## Exercise goal
From the line below that contains "el caso de MacOS" to the line that contains "descriptores de fichero usados", repeat every line exactly, both ends included, and nothing else.

»»

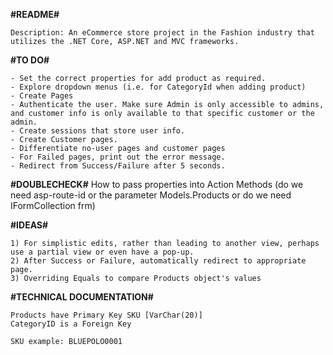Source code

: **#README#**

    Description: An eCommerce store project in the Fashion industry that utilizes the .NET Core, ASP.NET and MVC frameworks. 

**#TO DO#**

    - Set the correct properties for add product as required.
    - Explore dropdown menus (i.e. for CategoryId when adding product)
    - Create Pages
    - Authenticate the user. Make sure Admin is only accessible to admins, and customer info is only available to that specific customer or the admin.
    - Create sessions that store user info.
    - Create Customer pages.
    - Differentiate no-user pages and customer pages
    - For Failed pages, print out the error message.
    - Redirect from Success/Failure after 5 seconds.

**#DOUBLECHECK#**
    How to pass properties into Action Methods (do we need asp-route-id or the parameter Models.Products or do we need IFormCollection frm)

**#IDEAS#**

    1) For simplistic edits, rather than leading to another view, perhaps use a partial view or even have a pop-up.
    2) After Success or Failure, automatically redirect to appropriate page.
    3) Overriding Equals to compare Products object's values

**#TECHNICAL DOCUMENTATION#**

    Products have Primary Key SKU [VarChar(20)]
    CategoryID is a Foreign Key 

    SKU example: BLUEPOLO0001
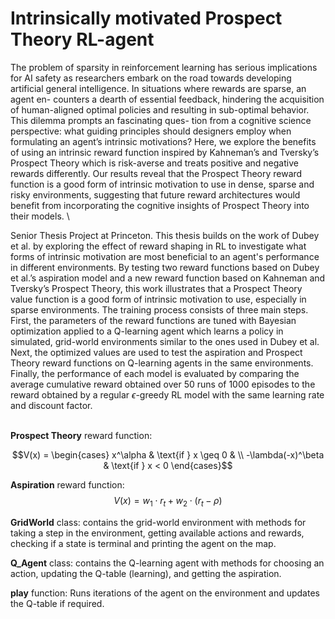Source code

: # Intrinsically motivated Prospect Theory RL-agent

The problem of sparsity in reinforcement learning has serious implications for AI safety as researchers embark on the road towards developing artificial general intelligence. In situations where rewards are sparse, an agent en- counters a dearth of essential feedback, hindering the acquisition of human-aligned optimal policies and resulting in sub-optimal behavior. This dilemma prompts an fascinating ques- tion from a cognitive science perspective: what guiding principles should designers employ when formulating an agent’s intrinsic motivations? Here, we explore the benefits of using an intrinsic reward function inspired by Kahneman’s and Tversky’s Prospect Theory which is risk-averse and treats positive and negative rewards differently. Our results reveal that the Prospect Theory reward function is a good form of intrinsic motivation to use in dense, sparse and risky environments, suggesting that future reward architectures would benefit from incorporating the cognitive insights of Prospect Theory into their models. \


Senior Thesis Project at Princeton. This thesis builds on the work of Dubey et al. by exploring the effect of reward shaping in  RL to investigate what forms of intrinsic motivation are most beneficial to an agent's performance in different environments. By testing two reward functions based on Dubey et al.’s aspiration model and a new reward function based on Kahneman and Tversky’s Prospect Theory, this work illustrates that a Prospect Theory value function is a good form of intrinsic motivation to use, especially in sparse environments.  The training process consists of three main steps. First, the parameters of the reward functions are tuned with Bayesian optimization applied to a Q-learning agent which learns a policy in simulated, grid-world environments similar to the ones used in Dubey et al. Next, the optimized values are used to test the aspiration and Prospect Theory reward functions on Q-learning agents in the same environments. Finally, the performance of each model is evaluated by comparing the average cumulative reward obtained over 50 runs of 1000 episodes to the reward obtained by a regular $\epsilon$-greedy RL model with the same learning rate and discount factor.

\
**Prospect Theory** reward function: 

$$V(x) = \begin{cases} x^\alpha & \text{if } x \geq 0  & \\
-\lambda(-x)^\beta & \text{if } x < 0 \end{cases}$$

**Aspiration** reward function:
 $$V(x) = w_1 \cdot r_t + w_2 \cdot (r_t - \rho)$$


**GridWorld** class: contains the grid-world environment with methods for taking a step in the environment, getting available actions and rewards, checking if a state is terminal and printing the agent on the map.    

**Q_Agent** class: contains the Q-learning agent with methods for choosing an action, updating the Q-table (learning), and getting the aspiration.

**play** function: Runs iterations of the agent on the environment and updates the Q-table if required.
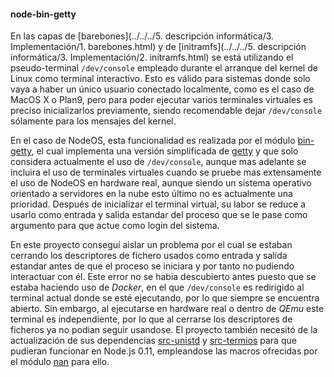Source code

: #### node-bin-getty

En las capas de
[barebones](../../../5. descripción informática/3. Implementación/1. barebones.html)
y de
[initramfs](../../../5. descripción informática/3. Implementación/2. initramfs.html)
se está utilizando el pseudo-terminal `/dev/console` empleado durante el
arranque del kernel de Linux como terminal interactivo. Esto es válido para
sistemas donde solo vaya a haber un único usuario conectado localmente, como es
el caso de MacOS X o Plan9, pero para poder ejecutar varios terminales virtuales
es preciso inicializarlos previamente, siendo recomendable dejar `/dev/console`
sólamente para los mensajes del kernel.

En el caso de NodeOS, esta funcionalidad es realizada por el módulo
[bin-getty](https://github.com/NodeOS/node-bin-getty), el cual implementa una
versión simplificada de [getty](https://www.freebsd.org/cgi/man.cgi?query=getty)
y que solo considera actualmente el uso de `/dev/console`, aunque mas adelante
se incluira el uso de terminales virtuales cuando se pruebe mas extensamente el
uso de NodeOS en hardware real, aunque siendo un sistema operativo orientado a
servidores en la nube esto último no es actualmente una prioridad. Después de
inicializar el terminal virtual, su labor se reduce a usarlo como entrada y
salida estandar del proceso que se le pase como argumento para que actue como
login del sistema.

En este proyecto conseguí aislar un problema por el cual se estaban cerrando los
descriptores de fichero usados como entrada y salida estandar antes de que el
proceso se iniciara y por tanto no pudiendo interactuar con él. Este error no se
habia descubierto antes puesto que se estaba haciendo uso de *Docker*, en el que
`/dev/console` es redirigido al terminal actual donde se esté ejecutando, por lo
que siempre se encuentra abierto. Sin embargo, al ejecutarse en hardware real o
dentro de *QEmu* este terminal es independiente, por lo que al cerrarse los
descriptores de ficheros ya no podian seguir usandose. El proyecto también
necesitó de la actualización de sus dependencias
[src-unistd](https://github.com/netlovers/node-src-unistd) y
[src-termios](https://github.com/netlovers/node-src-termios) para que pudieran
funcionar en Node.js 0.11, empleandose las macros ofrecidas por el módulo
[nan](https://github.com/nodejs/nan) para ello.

««

## Solution to this task
el caso de MacOS X o Plan9, pero para poder ejecutar varios terminales virtuales
es preciso inicializarlos previamente, siendo recomendable dejar `/dev/console`
sólamente para los mensajes del kernel.

En el caso de NodeOS, esta funcionalidad es realizada por el módulo
[bin-getty](https://github.com/NodeOS/node-bin-getty), el cual implementa una
versión simplificada de [getty](https://www.freebsd.org/cgi/man.cgi?query=getty)
y que solo considera actualmente el uso de `/dev/console`, aunque mas adelante
se incluira el uso de terminales virtuales cuando se pruebe mas extensamente el
uso de NodeOS en hardware real, aunque siendo un sistema operativo orientado a
servidores en la nube esto último no es actualmente una prioridad. Después de
inicializar el terminal virtual, su labor se reduce a usarlo como entrada y
salida estandar del proceso que se le pase como argumento para que actue como
login del sistema.

En este proyecto conseguí aislar un problema por el cual se estaban cerrando los
descriptores de fichero usados como entrada y salida estandar antes de que el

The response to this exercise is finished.